◆ Required action ◆
Provide an exact copy of the data, excluding the images.

Data extracts below:

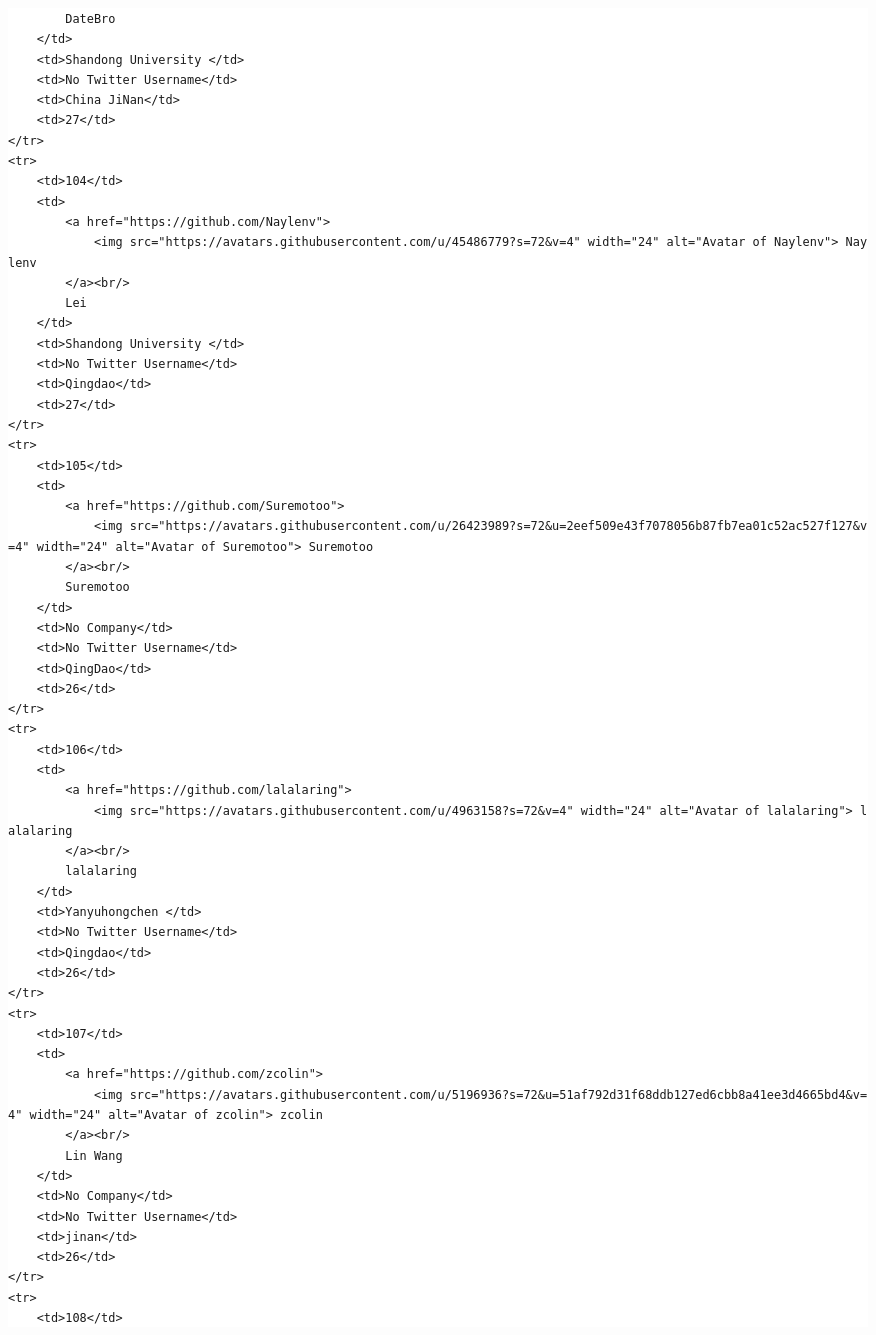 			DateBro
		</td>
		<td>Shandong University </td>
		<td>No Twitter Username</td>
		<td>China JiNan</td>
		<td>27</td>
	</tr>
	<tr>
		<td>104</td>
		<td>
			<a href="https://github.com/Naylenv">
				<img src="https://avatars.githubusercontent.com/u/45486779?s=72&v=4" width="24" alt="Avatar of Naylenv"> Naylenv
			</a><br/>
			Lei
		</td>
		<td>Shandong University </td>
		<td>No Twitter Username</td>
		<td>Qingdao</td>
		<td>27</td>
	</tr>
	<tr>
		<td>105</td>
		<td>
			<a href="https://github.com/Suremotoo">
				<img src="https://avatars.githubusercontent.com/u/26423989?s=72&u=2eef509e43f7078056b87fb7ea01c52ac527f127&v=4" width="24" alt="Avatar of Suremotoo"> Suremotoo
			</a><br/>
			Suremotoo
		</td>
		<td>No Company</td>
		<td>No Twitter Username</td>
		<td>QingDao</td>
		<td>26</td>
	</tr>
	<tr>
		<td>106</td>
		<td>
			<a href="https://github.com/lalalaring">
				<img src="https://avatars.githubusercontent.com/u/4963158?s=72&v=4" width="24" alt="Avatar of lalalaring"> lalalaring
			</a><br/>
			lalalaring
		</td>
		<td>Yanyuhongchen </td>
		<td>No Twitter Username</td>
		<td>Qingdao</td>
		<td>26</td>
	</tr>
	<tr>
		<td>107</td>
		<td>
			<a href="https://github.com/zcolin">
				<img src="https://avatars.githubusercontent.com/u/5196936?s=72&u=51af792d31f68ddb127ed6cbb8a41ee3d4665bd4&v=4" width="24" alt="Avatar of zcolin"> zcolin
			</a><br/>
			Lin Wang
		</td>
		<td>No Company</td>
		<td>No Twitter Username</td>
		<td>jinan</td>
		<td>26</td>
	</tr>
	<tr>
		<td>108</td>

End of Data extracts.

◆ Your response ◆
 			DateBro
		</td>
		<td>Shandong University </td>
		<td>No Twitter Username</td>
		<td>China JiNan</td>
		<td>27</td>
	</tr>
	<tr>
		<td>104</td>
		<td>
			<a href="https://github.com/Naylenv">
				<img src="https://avatars.githubusercontent.com/u/45486779?s=72&v=4" width="24" alt="Avatar of Naylenv"> Naylenv
			</a><br/>
			Lei
		</td>
		<td>Shandong University </td>
		<td>No Twitter Username</td>
		<td>Qingdao</td>
		<td>27</td>
	</tr>
	<tr>
		<td>105</td>
		<td>
			<a href="https://github.com/Suremotoo">
				<img src="https://avatars.githubusercontent.com/u/26423989?s=72&u=2eef509e43f7078056b87fb7ea01c52ac527f127&v=4" width="24" alt="Avatar of Suremotoo"> Suremotoo
			</a><br/>
			Suremotoo
		</td>
		<td>No Company</td>
		<td>No Twitter Username</td>
		<td>QingDao</td>
		<td>26</td>
	</tr>
	<tr>
		<td>106</td>
		<td>
			<a href="https://github.com/lalalaring">
				<img src="https://avatars.githubusercontent.com/u/4963158?s=72&v=4" width="24" alt="Avatar of lalalaring"> lalalaring
			</a><br/>
			lalalaring
		</td>
		<td>Yanyuhongchen </td>
		<td>No Twitter Username</td>
		<td>Qingdao</td>
		<td>26</td>
	</tr>
	<tr>
		<td>107</td>
		<td>
			<a href="https://github.com/zcolin">
				<img src="https://avatars.githubusercontent.com/u/5196936?s=72&u=51af792d31f68ddb127ed6cbb8a41ee3d4665bd4&v=4" width="24" alt="Avatar of zcolin"> zcolin
			</a><br/>
			Lin Wang
		</td>
		<td>No Company</td>
		<td>No Twitter Username</td>
		<td>jinan</td>
		<td>26</td>
	</tr>
	<tr>
		<td>108</td>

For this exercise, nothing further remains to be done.